◆ Try it ◆
In the entries below, find the line containing "3. 根据你) 选择的资源类型，确认". Copy it and all lines after it, exactly, through the end.

Stored data:
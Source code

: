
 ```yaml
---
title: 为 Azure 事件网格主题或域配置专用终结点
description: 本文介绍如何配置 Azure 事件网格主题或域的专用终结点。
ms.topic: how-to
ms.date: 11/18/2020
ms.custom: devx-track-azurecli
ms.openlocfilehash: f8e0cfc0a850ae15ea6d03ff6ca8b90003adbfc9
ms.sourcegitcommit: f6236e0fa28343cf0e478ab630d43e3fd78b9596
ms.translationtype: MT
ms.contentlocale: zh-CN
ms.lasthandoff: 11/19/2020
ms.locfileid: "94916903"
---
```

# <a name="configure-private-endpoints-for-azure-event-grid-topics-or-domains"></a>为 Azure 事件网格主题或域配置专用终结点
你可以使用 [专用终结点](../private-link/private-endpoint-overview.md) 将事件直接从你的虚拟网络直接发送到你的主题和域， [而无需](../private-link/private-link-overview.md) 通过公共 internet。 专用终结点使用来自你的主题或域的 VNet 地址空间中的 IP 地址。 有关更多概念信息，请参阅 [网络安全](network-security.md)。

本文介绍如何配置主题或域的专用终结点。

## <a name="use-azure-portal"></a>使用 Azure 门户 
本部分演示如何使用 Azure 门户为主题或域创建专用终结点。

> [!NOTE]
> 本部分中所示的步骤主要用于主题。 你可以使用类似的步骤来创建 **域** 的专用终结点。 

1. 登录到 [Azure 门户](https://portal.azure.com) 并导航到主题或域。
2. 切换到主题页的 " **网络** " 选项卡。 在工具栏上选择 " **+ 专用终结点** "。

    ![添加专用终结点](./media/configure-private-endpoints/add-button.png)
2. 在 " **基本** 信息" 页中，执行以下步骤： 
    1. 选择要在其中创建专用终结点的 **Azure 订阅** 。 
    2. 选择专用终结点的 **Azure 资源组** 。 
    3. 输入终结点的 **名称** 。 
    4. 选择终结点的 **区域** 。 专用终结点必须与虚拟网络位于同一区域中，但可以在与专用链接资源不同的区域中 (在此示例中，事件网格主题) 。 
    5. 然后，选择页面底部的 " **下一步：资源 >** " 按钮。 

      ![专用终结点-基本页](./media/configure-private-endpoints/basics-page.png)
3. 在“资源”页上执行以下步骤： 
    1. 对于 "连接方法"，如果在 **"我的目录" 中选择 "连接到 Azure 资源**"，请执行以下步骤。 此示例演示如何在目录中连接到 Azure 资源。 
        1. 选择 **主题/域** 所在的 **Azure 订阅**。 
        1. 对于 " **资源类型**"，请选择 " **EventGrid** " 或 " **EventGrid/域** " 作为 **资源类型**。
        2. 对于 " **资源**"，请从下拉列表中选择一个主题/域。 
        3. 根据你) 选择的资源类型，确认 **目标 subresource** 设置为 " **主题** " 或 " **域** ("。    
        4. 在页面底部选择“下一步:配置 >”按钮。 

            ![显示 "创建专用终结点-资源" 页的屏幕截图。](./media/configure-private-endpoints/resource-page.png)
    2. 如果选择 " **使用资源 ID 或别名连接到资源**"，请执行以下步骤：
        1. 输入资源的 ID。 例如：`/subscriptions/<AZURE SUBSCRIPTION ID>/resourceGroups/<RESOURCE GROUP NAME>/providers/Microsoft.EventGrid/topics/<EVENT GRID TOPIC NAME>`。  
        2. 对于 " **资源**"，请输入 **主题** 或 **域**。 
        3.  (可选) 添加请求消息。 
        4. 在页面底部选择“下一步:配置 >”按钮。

◆ Exercise result ◆
        3. 根据你) 选择的资源类型，确认 **目标 subresource** 设置为 " **主题** " 或 " **域** ("。    
        4. 在页面底部选择“下一步:配置 >”按钮。 

            ![显示 "创建专用终结点-资源" 页的屏幕截图。](./media/configure-private-endpoints/resource-page.png)
    2. 如果选择 " **使用资源 ID 或别名连接到资源**"，请执行以下步骤：
        1. 输入资源的 ID。 例如：`/subscriptions/<AZURE SUBSCRIPTION ID>/resourceGroups/<RESOURCE GROUP NAME>/providers/Microsoft.EventGrid/topics/<EVENT GRID TOPIC NAME>`。  
        2. 对于 " **资源**"，请输入 **主题** 或 **域**。 
        3.  (可选) 添加请求消息。 
        4. 在页面底部选择“下一步:配置 >”按钮。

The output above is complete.